Return the records that follow unaltered. Omit every picture.

[Stored items]
-------

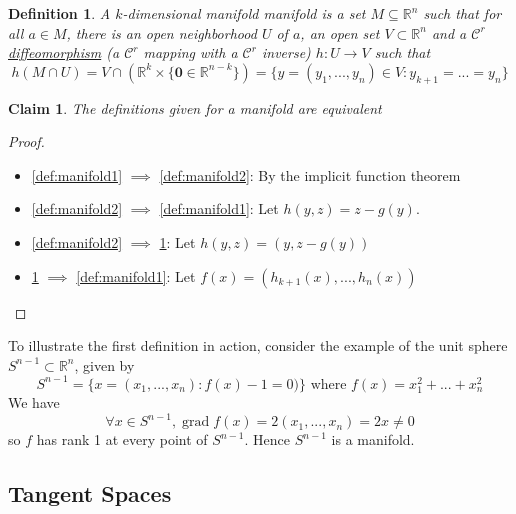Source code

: \documentclass{article}
\newtheorem{definition}{Definition}
\newtheorem{claim}{Claim}
\DeclareMathOperator{\grad}{grad}
\newcommand{\reals}[0]{\mathbb{R}}
\newcommand{\mc}[1]{\mathcal{#1}}
\newcommand{\mb}[1]{\mathbf{#1}}
\begin{document}
\begin{definition}
  A \(k\)-dimensional manifold manifold is a set \(M \subseteq \reals^n\) such that for all \(a \in M\), there is an open neighborhood \(U\) of \(a\), an open set \(V \subset \reals^n\) and a \(\mc{C}^r\) \underline{diffeomorphism} (a \(\mc{C}^r\) mapping with a \(\mc{C}^r\) inverse) \(h: U \to V\) such that
  \begin{equation}h(M \cap U) = V \cap (\reals^k \times \{\mb{0} \in \reals^{n - k}\}) =
  \{y = (y_1,...,y_n) \in V : y_{k + 1} = ... = y_n\}\end{equation}
  \label{def:manifold3}
\end{definition}
\begin{claim}
  The definitions given for a manifold are equivalent
\end{claim}
\begin{proof}
\begin{itemize}

  \item \ref{def:manifold1} \(\implies\) \ref{def:manifold2}: By the implicit function theorem

  \item \ref{def:manifold2} \(\implies\) \ref{def:manifold1}: Let \(h(y, z) = z - g(y)\).

  \item \ref{def:manifold2} \(\implies\) \ref{def:manifold3}: Let \(h(y, z) = (y, z - g(y))\)

  \item \ref{def:manifold3} \(\implies\) \ref{def:manifold1}: Let \(f(x) = (h_{k + 1}(x),...,h_n(x))\)

\end{itemize}
\end{proof}

To illustrate the first definition in action, consider the example of the unit sphere \(S^{n - 1} \subset \reals^n\), given by
\begin{equation}S^{n - 1} = \{x = (x_1,...,x_n) : f(x) - 1 = 0)\} \text{ where } f(x) = x_1^2 + ... + x_n^2\end{equation}
We have
\begin{equation}\forall x \in S^{n - 1}, \grad f(x) = 2(x_1,...,x_n) = 2x \neq 0\end{equation}
so \(f\) has rank 1 at every point of \(S^{n - 1}\). Hence \(S^{n - 1}\) is a manifold.

\subsection{Tangent Spaces}
\end{document}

-------

§ **EXERCISE RESPONSE**
Source code

: \documentclass{article}
\newtheorem{definition}{Definition}
\newtheorem{claim}{Claim}
\DeclareMathOperator{\grad}{grad}
\newcommand{\reals}[0]{\mathbb{R}}
\newcommand{\mc}[1]{\mathcal{#1}}
\newcommand{\mb}[1]{\mathbf{#1}}
\begin{document}
\begin{definition}
  A \(k\)-dimensional manifold manifold is a set \(M \subseteq \reals^n\) such that for all \(a \in M\), there is an open neighborhood \(U\) of \(a\), an open set \(V \subset \reals^n\) and a \(\mc{C}^r\) \underline{diffeomorphism} (a \(\mc{C}^r\) mapping with a \(\mc{C}^r\) inverse) \(h: U \to V\) such that
  \begin{equation}h(M \cap U) = V \cap (\reals^k \times \{\mb{0} \in \reals^{n - k}\}) =
  \{y = (y_1,...,y_n) \in V : y_{k + 1} = ... = y_n\}\end{equation}
  \label{def:manifold3}
\end{definition}
\begin{claim}
  The definitions given for a manifold are equivalent
\end{claim}
\begin{proof}
\begin{itemize}

  \item \ref{def:manifold1} \(\implies\) \ref{def:manifold2}: By the implicit function theorem

  \item \ref{def:manifold2} \(\implies\) \ref{def:manifold1}: Let \(h(y, z) = z - g(y)\).

  \item \ref{def:manifold2} \(\implies\) \ref{def:manifold3}: Let \(h(y, z) = (y, z - g(y))\)

  \item \ref{def:manifold3} \(\implies\) \ref{def:manifold1}: Let \(f(x) = (h_{k + 1}(x),...,h_n(x))\)

\end{itemize}
\end{proof}

To illustrate the first definition in action, consider the example of the unit sphere \(S^{n - 1} \subset \reals^n\), given by
\begin{equation}S^{n - 1} = \{x = (x_1,...,x_n) : f(x) - 1 = 0)\} \text{ where } f(x) = x_1^2 + ... + x_n^2\end{equation}
We have
\begin{equation}\forall x \in S^{n - 1}, \grad f(x) = 2(x_1,...,x_n) = 2x \neq 0\end{equation}
so \(f\) has rank 1 at every point of \(S^{n - 1}\). Hence \(S^{n - 1}\) is a manifold.

\subsection{Tangent Spaces}
\end{document}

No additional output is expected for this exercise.